Within these records, how many lines hold "save"? Give the number alone.

▸ RECORDS PROVIDED:

________________

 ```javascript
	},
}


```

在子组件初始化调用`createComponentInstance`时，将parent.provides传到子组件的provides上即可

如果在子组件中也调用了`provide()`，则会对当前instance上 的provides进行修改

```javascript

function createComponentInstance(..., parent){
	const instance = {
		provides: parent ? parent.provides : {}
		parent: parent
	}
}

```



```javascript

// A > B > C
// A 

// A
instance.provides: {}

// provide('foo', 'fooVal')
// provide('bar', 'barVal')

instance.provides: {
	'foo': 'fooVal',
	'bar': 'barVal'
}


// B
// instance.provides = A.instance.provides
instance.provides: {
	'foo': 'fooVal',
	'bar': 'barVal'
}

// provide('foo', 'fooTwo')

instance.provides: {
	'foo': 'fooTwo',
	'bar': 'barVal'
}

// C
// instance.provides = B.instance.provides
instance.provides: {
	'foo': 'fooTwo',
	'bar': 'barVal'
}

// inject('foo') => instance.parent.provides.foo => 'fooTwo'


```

________________

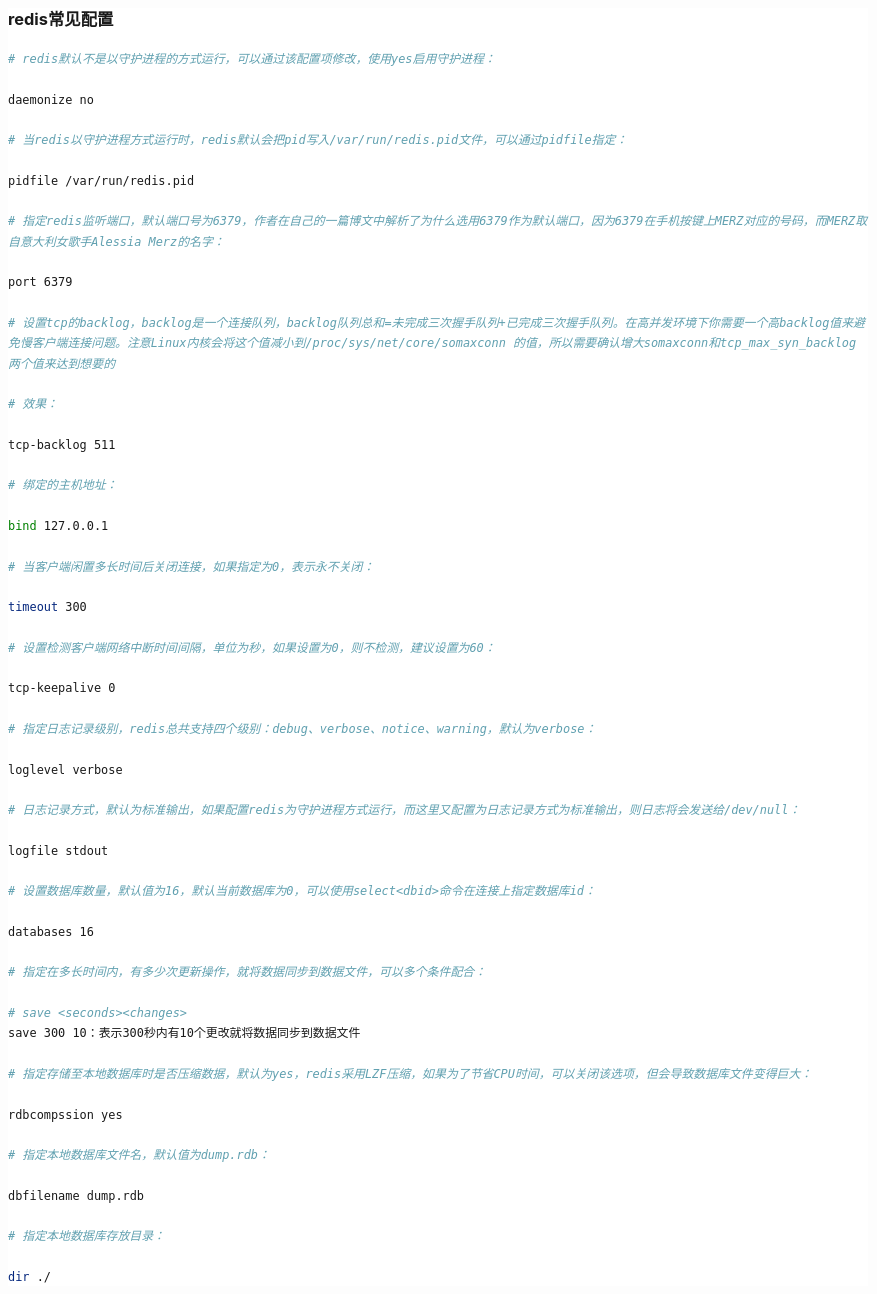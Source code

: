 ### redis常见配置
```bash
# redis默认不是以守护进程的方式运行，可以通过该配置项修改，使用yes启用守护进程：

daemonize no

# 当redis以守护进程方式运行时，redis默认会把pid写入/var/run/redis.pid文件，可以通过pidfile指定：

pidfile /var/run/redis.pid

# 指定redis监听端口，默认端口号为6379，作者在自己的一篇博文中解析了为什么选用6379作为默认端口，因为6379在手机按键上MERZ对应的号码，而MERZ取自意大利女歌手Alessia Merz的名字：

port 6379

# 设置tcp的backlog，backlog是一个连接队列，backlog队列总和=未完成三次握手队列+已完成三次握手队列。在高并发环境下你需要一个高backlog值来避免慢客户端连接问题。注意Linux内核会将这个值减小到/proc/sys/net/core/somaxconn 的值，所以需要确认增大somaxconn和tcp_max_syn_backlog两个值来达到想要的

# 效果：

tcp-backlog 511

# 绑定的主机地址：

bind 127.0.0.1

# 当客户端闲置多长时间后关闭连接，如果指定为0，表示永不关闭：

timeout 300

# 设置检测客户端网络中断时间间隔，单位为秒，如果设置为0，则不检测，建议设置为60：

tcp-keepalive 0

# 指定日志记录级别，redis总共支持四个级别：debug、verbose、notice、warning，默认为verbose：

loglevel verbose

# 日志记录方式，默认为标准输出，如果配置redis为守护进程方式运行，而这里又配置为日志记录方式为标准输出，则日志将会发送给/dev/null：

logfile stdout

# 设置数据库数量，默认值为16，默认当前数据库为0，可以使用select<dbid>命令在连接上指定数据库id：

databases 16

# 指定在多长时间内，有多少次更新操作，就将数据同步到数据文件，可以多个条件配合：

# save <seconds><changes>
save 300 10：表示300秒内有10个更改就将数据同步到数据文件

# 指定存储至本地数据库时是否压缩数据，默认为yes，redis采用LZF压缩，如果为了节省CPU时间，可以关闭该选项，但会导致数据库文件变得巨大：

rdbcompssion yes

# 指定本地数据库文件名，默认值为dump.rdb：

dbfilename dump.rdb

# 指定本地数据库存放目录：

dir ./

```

________________

▸ EXPECTED ANSWER: 2